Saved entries

*** Block opens ***

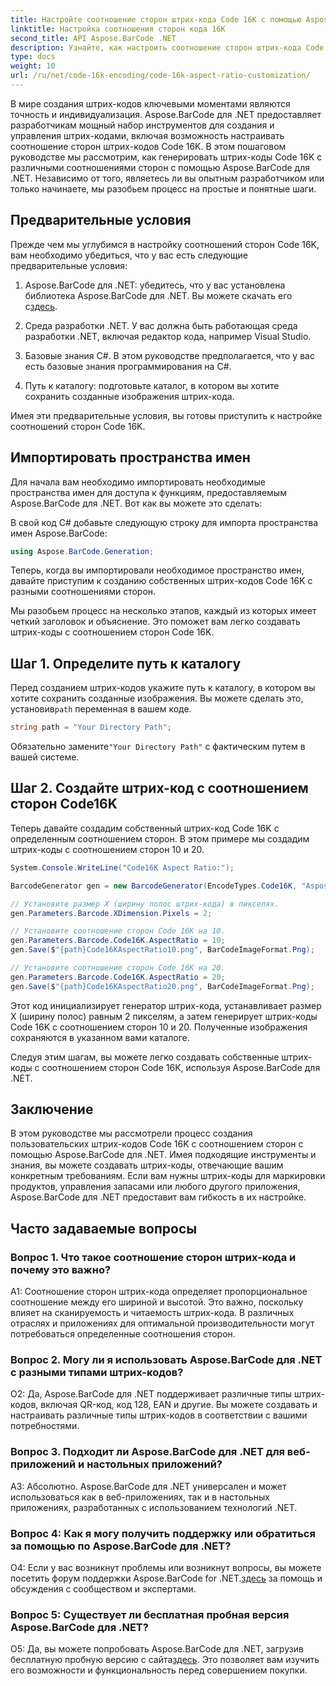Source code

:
 ```yaml
---
title: Настройте соотношение сторон штрих-кода Code 16K с помощью Aspose.BarCode для .NET
linktitle: Настройка соотношения сторон кода 16K
second_title: API Aspose.BarCode .NET
description: Узнайте, как настроить соотношение сторон штрих-кода Code 16K с помощью Aspose.BarCode для .NET. Создавайте точные штрих-коды для своих приложений.
type: docs
weight: 10
url: /ru/net/code-16k-encoding/code-16k-aspect-ratio-customization/
---
```

В мире создания штрих-кодов ключевыми моментами являются точность и индивидуализация. Aspose.BarCode для .NET предоставляет разработчикам мощный набор инструментов для создания и управления штрих-кодами, включая возможность настраивать соотношение сторон штрих-кодов Code 16K. В этом пошаговом руководстве мы рассмотрим, как генерировать штрих-коды Code 16K с различными соотношениями сторон с помощью Aspose.BarCode для .NET. Независимо от того, являетесь ли вы опытным разработчиком или только начинаете, мы разобьем процесс на простые и понятные шаги.

## Предварительные условия

Прежде чем мы углубимся в настройку соотношений сторон Code 16K, вам необходимо убедиться, что у вас есть следующие предварительные условия:

1.  Aspose.BarCode для .NET: убедитесь, что у вас установлена библиотека Aspose.BarCode для .NET. Вы можете скачать его с[здесь](https://releases.aspose.com/barcode/net/).

2. Среда разработки .NET. У вас должна быть работающая среда разработки .NET, включая редактор кода, например Visual Studio.

3. Базовые знания C#. В этом руководстве предполагается, что у вас есть базовые знания программирования на C#.

4. Путь к каталогу: подготовьте каталог, в котором вы хотите сохранить созданные изображения штрих-кода.

Имея эти предварительные условия, вы готовы приступить к настройке соотношений сторон Code 16K.

## Импортировать пространства имен

Для начала вам необходимо импортировать необходимые пространства имен для доступа к функциям, предоставляемым Aspose.BarCode для .NET. Вот как вы можете это сделать:

В свой код C# добавьте следующую строку для импорта пространства имен Aspose.BarCode:

```csharp
using Aspose.BarCode.Generation;
```

Теперь, когда вы импортировали необходимое пространство имен, давайте приступим к созданию собственных штрих-кодов Code 16K с разными соотношениями сторон.

Мы разобьем процесс на несколько этапов, каждый из которых имеет четкий заголовок и объяснение. Это поможет вам легко создавать штрих-коды с соотношением сторон Code 16K.

## Шаг 1. Определите путь к каталогу

 Перед созданием штрих-кодов укажите путь к каталогу, в котором вы хотите сохранить созданные изображения. Вы можете сделать это, установив`path` переменная в вашем коде.

```csharp
string path = "Your Directory Path";
```

 Обязательно замените`"Your Directory Path"` с фактическим путем в вашей системе.

## Шаг 2. Создайте штрих-код с соотношением сторон Code16K

Теперь давайте создадим собственный штрих-код Code 16K с определенным соотношением сторон. В этом примере мы создадим штрих-коды с соотношением сторон 10 и 20.

```csharp
System.Console.WriteLine("Code16K Aspect Ratio:");

BarcodeGenerator gen = new BarcodeGenerator(EncodeTypes.Code16K, "Aspose.BarCode");

// Установите размер X (ширину полос штрих-кода) в пикселях.
gen.Parameters.Barcode.XDimension.Pixels = 2;

// Установите соотношение сторон Code 16K на 10.
gen.Parameters.Barcode.Code16K.AspectRatio = 10;
gen.Save($"{path}Code16KAspectRatio10.png", BarCodeImageFormat.Png);

// Установите соотношение сторон Code 16K на 20.
gen.Parameters.Barcode.Code16K.AspectRatio = 20;
gen.Save($"{path}Code16KAspectRatio20.png", BarCodeImageFormat.Png);
```

Этот код инициализирует генератор штрих-кода, устанавливает размер X (ширину полос) равным 2 пикселям, а затем генерирует штрих-коды Code 16K с соотношением сторон 10 и 20. Полученные изображения сохраняются в указанном вами каталоге.

Следуя этим шагам, вы можете легко создавать собственные штрих-коды с соотношением сторон Code 16K, используя Aspose.BarCode для .NET.

## Заключение

В этом руководстве мы рассмотрели процесс создания пользовательских штрих-кодов Code 16K с соотношением сторон с помощью Aspose.BarCode для .NET. Имея подходящие инструменты и знания, вы можете создавать штрих-коды, отвечающие вашим конкретным требованиям. Если вам нужны штрих-коды для маркировки продуктов, управления запасами или любого другого приложения, Aspose.BarCode для .NET предоставит вам гибкость в их настройке.

## Часто задаваемые вопросы

### Вопрос 1. Что такое соотношение сторон штрих-кода и почему это важно?

A1: Соотношение сторон штрих-кода определяет пропорциональное соотношение между его шириной и высотой. Это важно, поскольку влияет на сканируемость и читаемость штрих-кода. В различных отраслях и приложениях для оптимальной производительности могут потребоваться определенные соотношения сторон.

### Вопрос 2. Могу ли я использовать Aspose.BarCode для .NET с разными типами штрих-кодов?

О2: Да, Aspose.BarCode для .NET поддерживает различные типы штрих-кодов, включая QR-код, код 128, EAN и другие. Вы можете создавать и настраивать различные типы штрих-кодов в соответствии с вашими потребностями.

### Вопрос 3. Подходит ли Aspose.BarCode для .NET для веб-приложений и настольных приложений?

А3: Абсолютно. Aspose.BarCode для .NET универсален и может использоваться как в веб-приложениях, так и в настольных приложениях, разработанных с использованием технологий .NET.

### Вопрос 4: Как я могу получить поддержку или обратиться за помощью по Aspose.BarCode для .NET?

 О4: Если у вас возникнут проблемы или возникнут вопросы, вы можете посетить форум поддержки Aspose.BarCode for .NET.[здесь](https://forum.aspose.com/c/barcode/13) за помощь и обсуждения с сообществом и экспертами.

### Вопрос 5: Существует ли бесплатная пробная версия Aspose.BarCode для .NET?

 О5: Да, вы можете попробовать Aspose.BarCode для .NET, загрузив бесплатную пробную версию с сайта[здесь](https://releases.aspose.com/). Это позволяет вам изучить его возможности и функциональность перед совершением покупки.
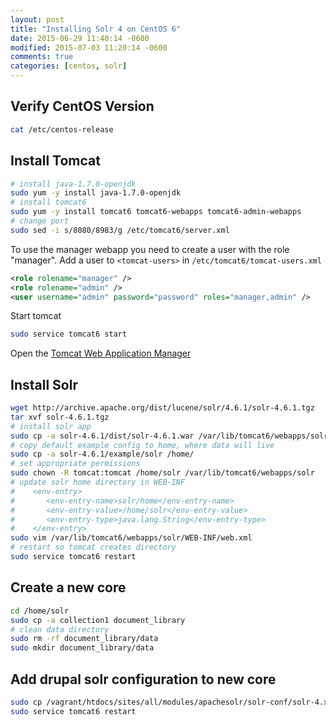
 ```yaml
---
layout: post
title: "Installing Solr 4 on CentOS 6"
date: 2015-06-29 11:40:14 -0600
modified: 2015-07-03 11:20:14 -0600
comments: true
categories: [centos, solr]
---
```


## Verify CentOS Version
```bash
cat /etc/centos-release
```

## Install Tomcat
```bash
# install java-1.7.0-openjdk
sudo yum -y install java-1.7.0-openjdk
# install tomcat6
sudo yum -y install tomcat6 tomcat6-webapps tomcat6-admin-webapps
# change port
sudo sed -i s/8080/8983/g /etc/tomcat6/server.xml
```

To use the manager webapp you need to create a user with the role "manager".  Add a user to `<tomcat-users>` in `/etc/tomcat6/tomcat-users.xml`

```xml
<role rolename="manager" />
<role rolename="admin" />
<user username="admin" password="password" roles="manager,admin" />
```

Start tomcat

```bash
sudo service tomcat6 start
```

Open the [Tomcat Web Application Manager](http://admin:password@localhost:8983/manager/html)

## Install Solr
```bash
wget http://archive.apache.org/dist/lucene/solr/4.6.1/solr-4.6.1.tgz
tar xvf solr-4.6.1.tgz
# install solr app
sudo cp -a solr-4.6.1/dist/solr-4.6.1.war /var/lib/tomcat6/webapps/solr.war
# copy default example config to home, where data will live
sudo cp -a solr-4.6.1/example/solr /home/
# set appropriate permissions
sudo chown -R tomcat:tomcat /home/solr /var/lib/tomcat6/webapps/solr
# update solr home directory in WEB-INF
#    <env-entry>
#       <env-entry-name>solr/home</env-entry-name>
#       <env-entry-value>/home/solr</env-entry-value>
#       <env-entry-type>java.lang.String</env-entry-type>
#    </env-entry>
sudo vim /var/lib/tomcat6/webapps/solr/WEB-INF/web.xml
# restart so tomcat creates directory
sudo service tomcat6 restart
```

## Create a new core
```bash
cd /home/solr
sudo cp -a collection1 document_library
# clean data directory
sudo rm -rf document_library/data
sudo mkdir document_library/data
```

## Add drupal solr configuration to new core
```bash
sudo cp /vagrant/htdocs/sites/all/modules/apachesolr/solr-conf/solr-4.x/* /home/solr/document_library/conf/
sudo service tomcat6 restart
```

*** Block closes ***

* To do: This exercise asks for an exact repeat of the lines from the one holding "## Install Solr" through the end of the data above.

* Result for this task:
## Install Solr
```bash
wget http://archive.apache.org/dist/lucene/solr/4.6.1/solr-4.6.1.tgz
tar xvf solr-4.6.1.tgz
# install solr app
sudo cp -a solr-4.6.1/dist/solr-4.6.1.war /var/lib/tomcat6/webapps/solr.war
# copy default example config to home, where data will live
sudo cp -a solr-4.6.1/example/solr /home/
# set appropriate permissions
sudo chown -R tomcat:tomcat /home/solr /var/lib/tomcat6/webapps/solr
# update solr home directory in WEB-INF
#    <env-entry>
#       <env-entry-name>solr/home</env-entry-name>
#       <env-entry-value>/home/solr</env-entry-value>
#       <env-entry-type>java.lang.String</env-entry-type>
#    </env-entry>
sudo vim /var/lib/tomcat6/webapps/solr/WEB-INF/web.xml
# restart so tomcat creates directory
sudo service tomcat6 restart
```

## Create a new core
```bash
cd /home/solr
sudo cp -a collection1 document_library
# clean data directory
sudo rm -rf document_library/data
sudo mkdir document_library/data
```

## Add drupal solr configuration to new core
```bash
sudo cp /vagrant/htdocs/sites/all/modules/apachesolr/solr-conf/solr-4.x/* /home/solr/document_library/conf/
sudo service tomcat6 restart
```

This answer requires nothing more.